The Polish experience #3

The Czeczots welcomed me with open arms. Their status had fallen since the Communists had arrived in Warsaw. They were forced to share their traditional large high ceilinged comfortable traditional apartment with an unknown Russian family. Jacek's father was a known journalist who had somehow escaped the Warsaw ghetto through the sewers but would not talk about how he got out, obviously having contact with the Polish resistance. His wife, Barbara, was forced to go out to work as a telephonist starting at 8.00 am, with a 10 minute coffee crude break at 11.00 am and back home by 3.30 pm to prepare the main meal of the day to be eaten at 4.00 pm. A meal I missed as I would always be out at that time. I do recall one wonderful dinner in a traditional restaurant I had: roast duck with cherries - orgasmic. I also remember the only private enterprise the Communists allowed in Renyk (the old town) - delicious ice cream sold from a stand on wheels.  My hosts would eat borscht and charcuterie for supper with scrumptious rye bread around 8.00 pm so I would join them before they retired early to bed with a mug of hot milk or cocoa. Early to bed, early to rise. They worked to live.

They had a beautiful large tabby cat called Kotkabilinska.  Somehow her portrait was on crude printed coloured postcards all over the city staring out and 'miaowing' at me as I paced the streets of Renyk. Warsaw had been completely bombed during WW2 but had been carefully lovingly rebuilt and restored to its former glory architecturally, but not culturally, as the city had had the largest Jewish population in Eastern Europe thus being the capital of culture.

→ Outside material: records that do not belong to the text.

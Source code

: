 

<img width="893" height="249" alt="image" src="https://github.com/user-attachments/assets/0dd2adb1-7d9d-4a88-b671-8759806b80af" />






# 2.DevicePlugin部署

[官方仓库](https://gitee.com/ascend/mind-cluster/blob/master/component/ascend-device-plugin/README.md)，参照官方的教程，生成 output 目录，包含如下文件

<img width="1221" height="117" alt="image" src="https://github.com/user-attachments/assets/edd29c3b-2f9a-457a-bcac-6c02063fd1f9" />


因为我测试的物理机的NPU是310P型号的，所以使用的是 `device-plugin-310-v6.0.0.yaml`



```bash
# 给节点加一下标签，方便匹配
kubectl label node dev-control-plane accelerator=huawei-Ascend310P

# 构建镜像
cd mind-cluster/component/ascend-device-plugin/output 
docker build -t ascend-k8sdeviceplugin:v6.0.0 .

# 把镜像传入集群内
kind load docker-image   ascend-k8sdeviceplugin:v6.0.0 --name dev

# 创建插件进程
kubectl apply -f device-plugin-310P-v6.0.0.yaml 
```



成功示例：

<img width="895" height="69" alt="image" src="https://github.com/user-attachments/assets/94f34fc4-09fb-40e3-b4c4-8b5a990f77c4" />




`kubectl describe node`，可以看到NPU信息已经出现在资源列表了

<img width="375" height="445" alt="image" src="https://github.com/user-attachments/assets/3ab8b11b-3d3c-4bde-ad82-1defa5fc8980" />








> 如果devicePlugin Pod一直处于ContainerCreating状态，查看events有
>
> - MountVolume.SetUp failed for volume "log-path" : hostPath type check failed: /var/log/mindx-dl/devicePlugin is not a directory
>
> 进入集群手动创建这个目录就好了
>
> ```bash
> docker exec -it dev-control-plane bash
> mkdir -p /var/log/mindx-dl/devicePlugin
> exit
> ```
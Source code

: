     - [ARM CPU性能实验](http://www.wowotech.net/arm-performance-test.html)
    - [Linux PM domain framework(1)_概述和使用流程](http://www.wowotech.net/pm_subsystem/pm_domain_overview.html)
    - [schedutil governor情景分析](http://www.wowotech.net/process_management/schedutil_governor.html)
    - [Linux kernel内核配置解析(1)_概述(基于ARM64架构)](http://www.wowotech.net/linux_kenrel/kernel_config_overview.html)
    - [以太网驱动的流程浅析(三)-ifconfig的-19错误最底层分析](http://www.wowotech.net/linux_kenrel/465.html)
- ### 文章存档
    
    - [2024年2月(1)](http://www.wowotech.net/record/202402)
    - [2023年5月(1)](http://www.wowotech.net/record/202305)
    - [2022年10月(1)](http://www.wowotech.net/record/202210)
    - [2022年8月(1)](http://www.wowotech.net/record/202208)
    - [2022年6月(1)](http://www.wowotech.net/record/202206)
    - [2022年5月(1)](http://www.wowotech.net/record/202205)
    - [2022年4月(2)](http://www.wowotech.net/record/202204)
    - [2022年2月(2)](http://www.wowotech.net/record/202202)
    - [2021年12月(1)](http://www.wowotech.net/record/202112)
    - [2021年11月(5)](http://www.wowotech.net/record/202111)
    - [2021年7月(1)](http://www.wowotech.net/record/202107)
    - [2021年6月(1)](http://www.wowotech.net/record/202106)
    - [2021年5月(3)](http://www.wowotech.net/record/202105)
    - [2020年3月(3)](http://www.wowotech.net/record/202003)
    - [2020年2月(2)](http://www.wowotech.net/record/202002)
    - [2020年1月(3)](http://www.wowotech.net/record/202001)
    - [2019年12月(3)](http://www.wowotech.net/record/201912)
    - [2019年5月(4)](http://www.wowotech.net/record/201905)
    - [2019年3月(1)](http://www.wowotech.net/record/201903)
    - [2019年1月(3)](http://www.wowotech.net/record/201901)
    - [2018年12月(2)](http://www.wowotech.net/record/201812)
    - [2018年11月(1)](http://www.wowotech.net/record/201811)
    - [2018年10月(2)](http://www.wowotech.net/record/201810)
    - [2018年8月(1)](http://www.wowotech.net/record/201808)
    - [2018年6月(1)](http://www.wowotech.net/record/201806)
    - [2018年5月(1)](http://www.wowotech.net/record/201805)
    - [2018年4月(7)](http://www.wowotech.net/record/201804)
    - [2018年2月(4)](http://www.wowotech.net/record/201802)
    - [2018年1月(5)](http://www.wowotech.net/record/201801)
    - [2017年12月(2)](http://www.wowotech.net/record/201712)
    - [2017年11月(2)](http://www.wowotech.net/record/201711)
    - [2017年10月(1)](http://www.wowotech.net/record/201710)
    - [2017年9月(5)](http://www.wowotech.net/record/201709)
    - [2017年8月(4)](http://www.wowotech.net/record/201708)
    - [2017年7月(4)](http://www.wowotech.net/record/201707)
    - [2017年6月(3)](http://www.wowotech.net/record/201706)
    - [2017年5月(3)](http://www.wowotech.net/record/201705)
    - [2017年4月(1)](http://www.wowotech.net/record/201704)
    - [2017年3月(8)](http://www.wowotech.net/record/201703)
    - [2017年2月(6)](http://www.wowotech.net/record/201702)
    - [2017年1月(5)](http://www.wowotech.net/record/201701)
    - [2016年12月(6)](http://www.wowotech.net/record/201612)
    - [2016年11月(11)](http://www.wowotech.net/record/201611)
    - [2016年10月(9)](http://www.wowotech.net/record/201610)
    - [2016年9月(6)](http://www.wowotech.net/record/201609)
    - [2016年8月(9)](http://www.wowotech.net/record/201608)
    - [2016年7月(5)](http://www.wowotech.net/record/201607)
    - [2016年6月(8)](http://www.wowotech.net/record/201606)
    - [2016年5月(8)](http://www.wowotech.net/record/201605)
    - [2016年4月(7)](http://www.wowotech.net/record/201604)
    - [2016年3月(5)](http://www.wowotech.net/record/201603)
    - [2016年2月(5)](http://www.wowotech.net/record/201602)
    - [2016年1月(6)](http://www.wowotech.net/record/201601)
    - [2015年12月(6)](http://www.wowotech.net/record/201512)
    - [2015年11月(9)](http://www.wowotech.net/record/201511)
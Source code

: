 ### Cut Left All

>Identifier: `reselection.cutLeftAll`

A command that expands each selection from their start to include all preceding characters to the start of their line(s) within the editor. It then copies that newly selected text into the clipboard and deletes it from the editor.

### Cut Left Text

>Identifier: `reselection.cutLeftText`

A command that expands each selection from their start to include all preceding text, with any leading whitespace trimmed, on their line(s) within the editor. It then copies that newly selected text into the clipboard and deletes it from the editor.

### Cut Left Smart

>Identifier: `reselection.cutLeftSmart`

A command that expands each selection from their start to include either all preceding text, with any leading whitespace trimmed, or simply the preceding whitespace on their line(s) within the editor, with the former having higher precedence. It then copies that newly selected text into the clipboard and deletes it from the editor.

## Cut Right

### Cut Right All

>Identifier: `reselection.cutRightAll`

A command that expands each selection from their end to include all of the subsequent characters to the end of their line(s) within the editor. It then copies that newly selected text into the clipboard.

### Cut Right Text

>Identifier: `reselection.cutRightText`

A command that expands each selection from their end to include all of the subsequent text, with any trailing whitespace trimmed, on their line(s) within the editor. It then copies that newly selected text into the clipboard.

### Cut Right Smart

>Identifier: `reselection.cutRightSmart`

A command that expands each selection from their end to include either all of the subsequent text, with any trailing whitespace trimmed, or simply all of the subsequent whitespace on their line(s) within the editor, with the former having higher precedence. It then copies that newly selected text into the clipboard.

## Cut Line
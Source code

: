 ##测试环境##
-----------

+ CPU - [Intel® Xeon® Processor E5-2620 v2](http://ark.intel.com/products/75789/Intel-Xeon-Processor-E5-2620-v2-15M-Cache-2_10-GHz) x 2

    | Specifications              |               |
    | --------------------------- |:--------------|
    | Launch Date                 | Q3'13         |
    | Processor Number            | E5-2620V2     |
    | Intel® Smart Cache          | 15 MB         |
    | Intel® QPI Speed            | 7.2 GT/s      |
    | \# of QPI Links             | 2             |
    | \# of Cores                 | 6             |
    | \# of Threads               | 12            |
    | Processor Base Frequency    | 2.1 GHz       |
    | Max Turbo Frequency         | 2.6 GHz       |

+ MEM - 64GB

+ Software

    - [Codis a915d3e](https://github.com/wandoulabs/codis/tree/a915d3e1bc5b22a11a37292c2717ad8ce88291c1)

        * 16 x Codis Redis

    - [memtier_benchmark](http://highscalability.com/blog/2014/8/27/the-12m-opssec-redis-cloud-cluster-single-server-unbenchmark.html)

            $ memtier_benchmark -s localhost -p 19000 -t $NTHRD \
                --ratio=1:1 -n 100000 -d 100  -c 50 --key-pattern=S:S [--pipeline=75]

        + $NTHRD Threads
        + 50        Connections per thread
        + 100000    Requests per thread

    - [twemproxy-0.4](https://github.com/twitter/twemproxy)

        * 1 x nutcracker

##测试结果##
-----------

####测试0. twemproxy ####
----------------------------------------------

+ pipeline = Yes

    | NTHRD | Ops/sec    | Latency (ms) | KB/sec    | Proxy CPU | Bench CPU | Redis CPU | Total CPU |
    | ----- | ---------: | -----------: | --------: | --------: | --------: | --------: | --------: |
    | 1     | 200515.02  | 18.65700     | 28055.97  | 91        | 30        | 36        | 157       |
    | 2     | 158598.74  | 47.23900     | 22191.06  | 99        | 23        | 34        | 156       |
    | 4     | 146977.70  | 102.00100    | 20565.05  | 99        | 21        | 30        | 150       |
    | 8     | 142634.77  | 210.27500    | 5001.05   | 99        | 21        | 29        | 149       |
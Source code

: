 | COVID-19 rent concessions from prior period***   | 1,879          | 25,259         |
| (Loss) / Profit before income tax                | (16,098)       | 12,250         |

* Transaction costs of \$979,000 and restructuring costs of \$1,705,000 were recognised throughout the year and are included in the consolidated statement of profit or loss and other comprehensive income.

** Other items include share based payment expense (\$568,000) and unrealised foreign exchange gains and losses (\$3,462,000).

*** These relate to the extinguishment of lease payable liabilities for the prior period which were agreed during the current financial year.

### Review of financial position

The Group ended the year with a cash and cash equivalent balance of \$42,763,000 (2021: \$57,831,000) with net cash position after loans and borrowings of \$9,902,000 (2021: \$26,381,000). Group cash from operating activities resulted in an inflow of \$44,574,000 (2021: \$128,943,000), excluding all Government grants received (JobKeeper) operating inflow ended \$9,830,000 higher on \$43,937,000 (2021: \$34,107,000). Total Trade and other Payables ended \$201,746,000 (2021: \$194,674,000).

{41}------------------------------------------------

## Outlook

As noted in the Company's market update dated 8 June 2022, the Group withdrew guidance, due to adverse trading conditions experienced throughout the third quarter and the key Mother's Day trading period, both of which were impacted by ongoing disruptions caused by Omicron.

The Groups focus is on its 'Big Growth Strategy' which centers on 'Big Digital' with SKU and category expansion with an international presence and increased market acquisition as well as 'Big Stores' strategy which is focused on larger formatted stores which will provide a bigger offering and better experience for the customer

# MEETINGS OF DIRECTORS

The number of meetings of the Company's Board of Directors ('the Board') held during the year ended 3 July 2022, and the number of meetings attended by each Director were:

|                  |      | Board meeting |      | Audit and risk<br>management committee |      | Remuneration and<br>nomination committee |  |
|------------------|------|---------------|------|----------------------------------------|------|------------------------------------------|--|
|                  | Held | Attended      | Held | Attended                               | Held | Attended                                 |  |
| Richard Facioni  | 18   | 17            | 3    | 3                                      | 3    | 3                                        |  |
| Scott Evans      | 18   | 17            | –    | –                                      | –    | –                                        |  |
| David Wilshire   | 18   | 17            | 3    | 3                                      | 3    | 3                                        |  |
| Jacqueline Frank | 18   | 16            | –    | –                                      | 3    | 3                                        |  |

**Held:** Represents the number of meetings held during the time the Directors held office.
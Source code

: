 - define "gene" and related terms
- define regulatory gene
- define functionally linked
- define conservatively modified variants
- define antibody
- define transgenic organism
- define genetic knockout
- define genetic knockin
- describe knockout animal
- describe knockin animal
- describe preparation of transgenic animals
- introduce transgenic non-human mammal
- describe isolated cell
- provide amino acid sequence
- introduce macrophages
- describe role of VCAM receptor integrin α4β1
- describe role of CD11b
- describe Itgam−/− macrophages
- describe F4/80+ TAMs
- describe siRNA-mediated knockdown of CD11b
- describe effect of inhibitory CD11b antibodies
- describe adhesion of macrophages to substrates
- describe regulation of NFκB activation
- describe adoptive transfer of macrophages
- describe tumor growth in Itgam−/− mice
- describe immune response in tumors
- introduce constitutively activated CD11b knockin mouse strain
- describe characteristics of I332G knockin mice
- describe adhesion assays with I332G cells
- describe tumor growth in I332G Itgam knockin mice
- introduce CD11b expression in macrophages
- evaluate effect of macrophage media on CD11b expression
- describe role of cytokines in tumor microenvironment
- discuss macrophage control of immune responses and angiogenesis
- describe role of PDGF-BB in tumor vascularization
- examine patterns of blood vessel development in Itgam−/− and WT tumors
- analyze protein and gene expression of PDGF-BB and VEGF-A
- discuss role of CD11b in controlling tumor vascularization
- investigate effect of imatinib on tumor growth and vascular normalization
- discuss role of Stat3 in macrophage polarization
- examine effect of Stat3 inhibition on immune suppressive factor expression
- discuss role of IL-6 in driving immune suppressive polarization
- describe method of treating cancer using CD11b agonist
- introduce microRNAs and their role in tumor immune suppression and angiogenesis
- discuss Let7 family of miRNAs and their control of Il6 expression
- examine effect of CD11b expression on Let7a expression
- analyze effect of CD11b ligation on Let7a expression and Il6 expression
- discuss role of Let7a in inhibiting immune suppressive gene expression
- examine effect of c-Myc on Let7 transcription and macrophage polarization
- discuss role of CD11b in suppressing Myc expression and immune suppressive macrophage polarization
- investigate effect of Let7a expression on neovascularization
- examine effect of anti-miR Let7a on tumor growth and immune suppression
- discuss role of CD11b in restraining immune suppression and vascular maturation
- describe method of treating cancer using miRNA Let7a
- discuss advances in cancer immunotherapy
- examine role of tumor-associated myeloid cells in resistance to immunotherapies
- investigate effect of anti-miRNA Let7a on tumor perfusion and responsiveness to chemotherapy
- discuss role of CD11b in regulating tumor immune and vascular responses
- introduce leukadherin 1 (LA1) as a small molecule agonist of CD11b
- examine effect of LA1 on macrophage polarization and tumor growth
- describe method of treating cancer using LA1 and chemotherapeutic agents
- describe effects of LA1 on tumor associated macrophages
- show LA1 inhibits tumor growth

My female companion was Jacek's girlfriend, yet another Barbara, who was an aspiring actress and went to film school. Somehow she spoke Italian but no English so she was able to translate when she took me to the moving museum of the ghetto. I recall she became very emotional when she read a poem written in pencil that had survived the ghetto having been smuggled out in a metal milk urn. Yet again, all the captions in the showcases were in Polish and Russian. There were several glass showcases of luggage with Jewish surnames stamped on them, another one full of human hair used in the camps for filling mattresses and pillows, another one full of spectacles, another one with shoes, the list goes on and the images are forever engrained on my mind, frozen in time. Another room devoted to German propaganda films of the camps and the Warsaw ghetto with streets strewn with the dead who had died of starvation and dysentery and 'the walking dead,' those barely alive staring into space. Other documentary films were from the American soldiers who had liberated the camps and narrated them with their shocked first hand commentaries. I believe Capra, the film maker, was one of the photographers. But what I remember most was the thick guest book at the museum exit on a music stand. I spent more than an hour standing reading all the entries by Poles who had escaped to America and had come back to visit their Motherland decades later. Their comments brought tears to my eyes. I recall one simple word standing alone on the page.

"Why?"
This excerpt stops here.